The allocation management component gets an estimate \(a_{i}\) (arrival rate of requests) from the requested workload component for each application during the next controller interval. If there occur some deviations in arrival rate from the estimated value, then a load optimizer unit is initiated and the deviations are optimized with the optimizer unit. Here, \(a_{i}\) is the rate of arrival requests over the considered controller interval. From these arrived requests, some may be rejected because of resource limitations and so the actual arrival rate becomes lesser than \(a_{i}\). Among the processed set of requests, some may violate the agreed response time values and so they are not taken for the calculation of actual throughput, \(T_{i}\).

In case of fixed controller intervals, the events which are considerably smaller than the controller interval could mislead the allocation manager such as bulk quantum of requests (with less duration), coming from some applications can stop the allocation of resources to some other class of applications because of deficiency in resource availability and this will lead to heavy penalties to the provider. For minimizing this undesired effect, the requested workload component provides the estimated probability \((P_{i})\) of a class of requests having higher arrival rate for the next controller interval. The parameter \(P_{i}\) is to represent the certainty level to assure maximum profit to the provider for \(VM_{i}\), and it can be bypassed, to consider workload changes, by assigning a value 1.

To proceed with the analytical model, we assume that the application coming from a user is a unique entity and is submitted to particular VM. That is application coming from customer i is submitted to \(VM_{i}\) which is serviced in a mean service time \(S_{i}\), and the utilization value upper limit of \(VM_{i}\) is \(u_{i}\).

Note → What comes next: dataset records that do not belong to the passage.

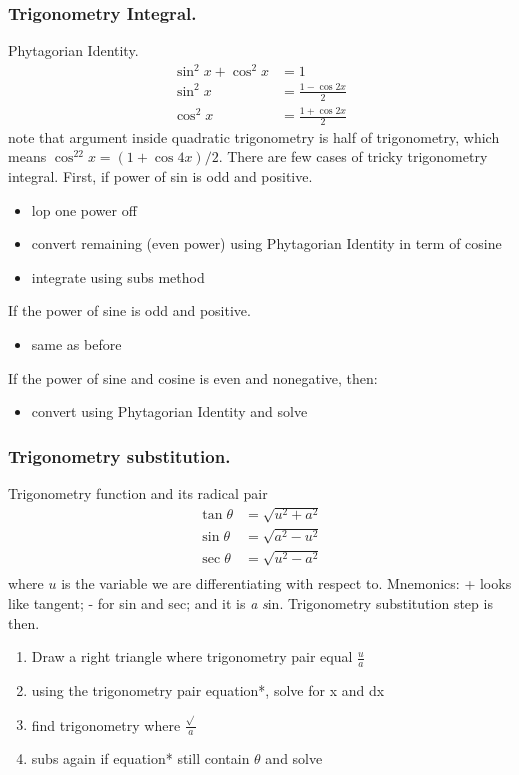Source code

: \documentclass[../main.tex]{subfiles}
\begin{document}
\subsubsection*{Trigonometry Integral.} Phytagorian Identity.
\begin{align*}
    \sin^2x+\cos^2x&=1\\
    \sin^2x&=\frac{1-\cos 2x}{2}\\
    \cos^2x&=\frac{1+\cos2x}{2}
\end{align*}
note that argument inside quadratic trigonometry is half of trigonometry, which means $\cos^22x=(1+\cos 4x)/{2}$. There are few cases of tricky trigonometry integral. First, if power of sin is odd and positive.
\begin{itemize}
    \item lop one power off
    \item convert remaining (even power) using Phytagorian Identity in term of cosine 
    \item integrate using subs method
\end{itemize}
If the power of sine is odd and positive.
\begin{itemize}
    \item same as before
\end{itemize}
If the power of sine and cosine is even and nonegative, then:
\begin{itemize}
    \item convert using Phytagorian Identity and solve
\end{itemize}

\subsubsection*{Trigonometry substitution.} Trigonometry function and its radical pair
\begin{align*}
    \tan \theta&=\sqrt{u^2+a^2}\\
    \sin \theta&=\sqrt{a^2-u^2}\\
    \sec \theta&=\sqrt{u^2-a^2}\\
\end{align*}
where $u$ is the variable we are differentiating with respect to. Mnemonics: + looks like tangent; - for sin and sec; and it is \emph{a} \emph{s}in. Trigonometry substitution step is then.
\begin{enumerate}
    \item Draw a right triangle where trigonometry pair equal $\frac{u}{a}$
    \item using the trigonometry pair equation*, solve for x and dx
    \item find trigonometry where $\frac{\sqrt{}}{a}$
    \item subs again if equation* still contain $\theta$ and solve
\end{enumerate}
\end{document}
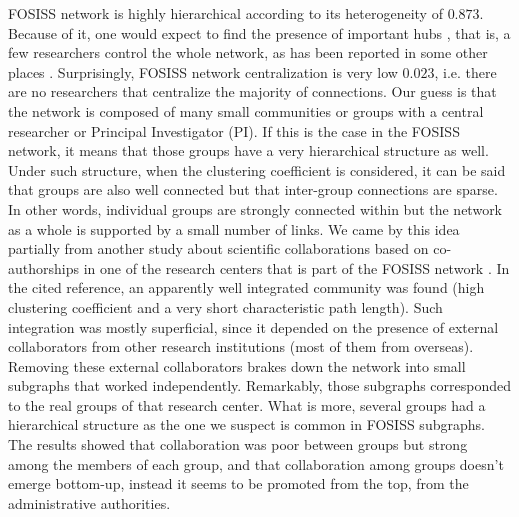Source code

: \documentclass{bmcart}
\begin{document}
  FOSISS network is highly hierarchical according to its
  heterogeneity of $0.873$. Because of it, one would expect to find
  the presence of important hubs \cite{Wu:2008}, that is, a few
  researchers control the whole network, as has been reported in some
  other places \cite{yousefi-etal:2008}. Surprisingly, FOSISS network
  centralization is very low $0.023$, i.e. there are no researchers
  that centralize the majority of connections. Our guess is that the
  network is composed of many small communities or groups with a
  central researcher or Principal Investigator (PI). If this is the
  case in the FOSISS network, it means that those groups have a very
  hierarchical structure as well.\\

  Under such structure, when the clustering coefficient is
  considered, it can be said that groups are also well connected but
  that inter-group connections are sparse. In other words, individual
  groups are strongly connected within but the network as a whole is
  supported by a small number of links. We came by this idea partially
  from another study about scientific collaborations based on
  co-authorships in one of the research centers that is part of the
  FOSISS network \cite{HernandezLemus:2013}. In the cited reference, an
  apparently well integrated community was found (high clustering
  coefficient and a very short characteristic path length). Such
  integration was mostly superficial, since it depended on the
  presence of external collaborators from other research institutions
  (most of them from overseas).  Removing these external collaborators
  brakes down the network into small subgraphs that worked
  independently. Remarkably, those subgraphs corresponded to the real
  groups of that research center.  What is more, several groups had a
  hierarchical structure as the one we suspect is common in FOSISS
  subgraphs. The results showed that collaboration was poor between
  groups but strong among the members of each group, and that
  collaboration among groups doesn't emerge bottom-up, instead it
  seems to be promoted from the top, from the administrative
  authorities.\\
\end{document}
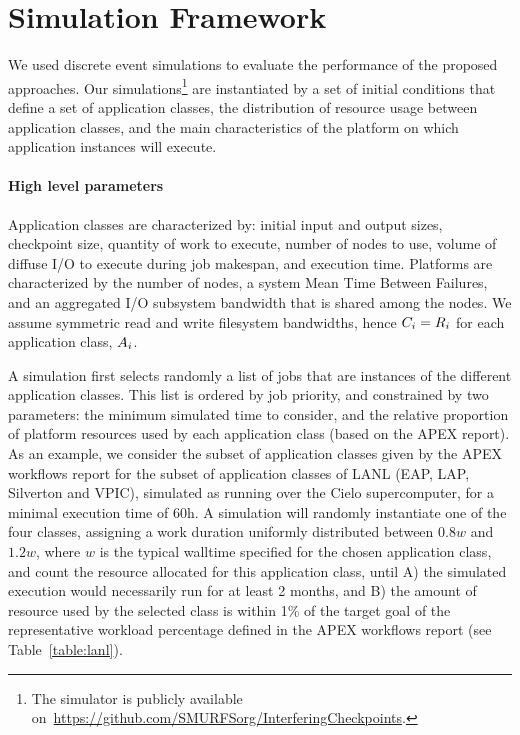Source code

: 
\section{Simulation Framework}
\label{sec:simulator}

We used discrete event simulations to evaluate the performance of the proposed
approaches.  Our simulations\footnote{The simulator is publicly
  available on~\url{https://github.com/SMURFSorg/InterferingCheckpoints}.} are
instantiated by a set of initial conditions that define a set of application classes,
the distribution of resource usage between application classes, and the main
characteristics of the platform on which application instances will execute.

\paragraph*{High level parameters}
Application classes are characterized by: initial input and output sizes, checkpoint
size, quantity of work to execute, number of nodes to use, volume of diffuse I/O to
execute during job makespan, and execution time. 
  Platforms are characterized by the number of nodes, a system Mean Time
Between Failures, and an aggregated I/O subsystem bandwidth that is shared among the
nodes. We assume symmetric read and write filesystem bandwidths, hence
$C_{i}=R_{i}$ for each application class, $A_{i}$.

A simulation first selects randomly a list of jobs that are instances of the
different application classes. This list is ordered by job priority, and constrained
by two parameters: the minimum simulated time to consider, and the relative
proportion of platform resources used by each application class (based on the APEX
report).   As an example,
we consider the subset of application classes given by the APEX workflows report for
the subset of application classes of LANL (EAP, LAP, Silverton and VPIC), simulated
as running over the Cielo supercomputer, for a minimal execution time of 60h. A
simulation will randomly instantiate one of the four classes, assigning a work
duration uniformly distributed between $0.8w$ and $1.2w$, where $w$ is the typical
walltime specified for the chosen application class, and count the resource allocated
for this application class, until A) the simulated execution would necessarily run
for at least 2 months, and B) the amount of resource used by the selected class is
within 1\% of the target goal of the representative workload percentage defined in
the APEX workflows report (see Table~\ref{table:lanl}).

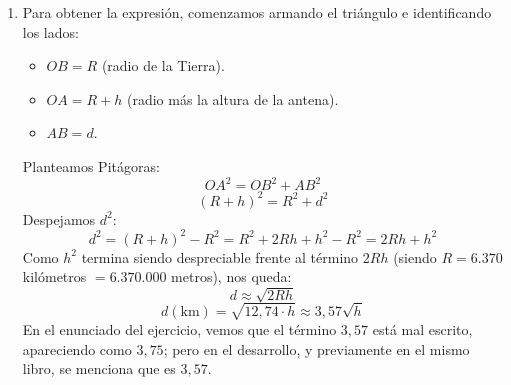 \documentclass[11pt,a4paper]{article}
\begin{document}
\begin{enumerate}[label=4.\arabic*), itemsep=0.3cm]
        Primero calculamos la pérdida de propagación en el espacio libre:

        \begin{equation}
          L_{\text{dB}}
          = 20\log_{10}\left(
          \frac{4\pi d_{\text{dist}}}{\lambda}
          \right)
        \end{equation}

        Reemplazando:

        \begin{equation}
          L_{\text{dB}}
          = 20\log_{10}\left(
          \frac{4\pi(24,000)}{0{,}15}
          \right)
          \approx 126{,}07,\text{dB}
        \end{equation}

        Finalmente, aplicamos el balance de enlace:

        \begin{equation}
          P_{r,\text{dBm}}
          = P_{t,\text{dBm}}
          + G_{t,\text{dB}}
          + G_{r,\text{dB}}
          - L_{\text{dB}}
        \end{equation}

        Como ambas antenas tienen la misma ganancia:

        \begin{equation}
          P_{r,\text{dBm}}
          = 20 + 25{,}49 + 25{,}49 - 126{,}07
          \approx -55{,}09,\text{dBm}
        \end{equation}

        Por lo tanto, la potencia de la señal a la salida de la antena receptora es aproximadamente $-55{,}09,\text{dBm}$.

  \item
        Para obtener la expresión, comenzamos armando el triángulo e identificando los lados:
        \begin{itemize}
          \item $OB = R$ (radio de la Tierra).
          \item $OA = R + h$ (radio más la altura de la antena).
          \item $AB = d$.
        \end{itemize}
        Planteamos Pitágoras:
        \[
          OA^2 = OB^2 + AB^2
        \]
        \[
          (R+h)^2 = R^2 + d^2
        \]
        Despejamos $d^2$:
        \[
          d^2 = (R+h)^2 - R^2 = R^2 + 2Rh + h^2 - R^2 = 2Rh + h^2
        \]
        Como $h^2$ termina siendo despreciable frente al término $2Rh$ (siendo $R = 6.370$ kilómetros $= 6.370.000$ metros), nos queda:
        \[
          d \approx \sqrt{2Rh}
        \]
        \[
          d(\mathrm{km}) = \sqrt{12,74\cdot h} \approx 3,57\sqrt{h}
        \]
        En el enunciado del ejercicio, vemos que el término $3,57$ está mal escrito, apareciendo como $3,75$; pero en el desarrollo, y previamente en el mismo libro, se menciona que es $3,57$.


\end{enumerate}
\end{document}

In this model, each VM is eligible for a guaranteed fraction of available physical server and so we estimate the average service time by taking \(f_{i}\), the fraction of service time given to \(VM_{i}\), as \(S_{i}/f_{i}\). Correspondingly, resource allocation decision is the decision-making of allocation fractions \(f_{i}\) \((i=1,2 \ldots V)\) given to each \(VM_{i}\). So, \(f_{i}\) is viewed as the important decision variable in our resource allocation problem and analytical system model.

5 Experimental Analysis

We have conducted the experimental studies in an environment simulated by arena. The quantitative results are taken from two different VMs which are running on top of the same physical infrastructure. The experimentation of the proposed resource allocation model is done with a conservative admission control policy using tokens. That is, a fixed number of tokens are ready for a fixed slot and the transactions need to acquire these tokens for getting into the system.

The optimal allocation of created virtual machines according to varying workload is shown in Fig. 3, and the comparison between provisioning of resources within a single physical machine and a global system is illustrated in Fig. 4. The complete experimentation results are included in our next paper because of space restrictions.

Fig. 3
figure 3

VM management

Fig. 4
figure 4

VM management with reservation

6 Conclusion

We introduced a resource allocation system that is aware of the varying resource requirement in each application and adapt the system in a dynamic way. The proposed system is ready to self-organize resource provisioning according to the changing demand. We take into account both high-level performance goals of the hosted applications and objectives related to the placement of virtual machines on physical machines. An efficient way to express and quantify application satisfaction with regard to SLA is provided by using utility functions and is seen as a balanced trade-off between multiple objectives which might conflict with each other. The complete experimentation results are included in our second paper with all experimental investigations.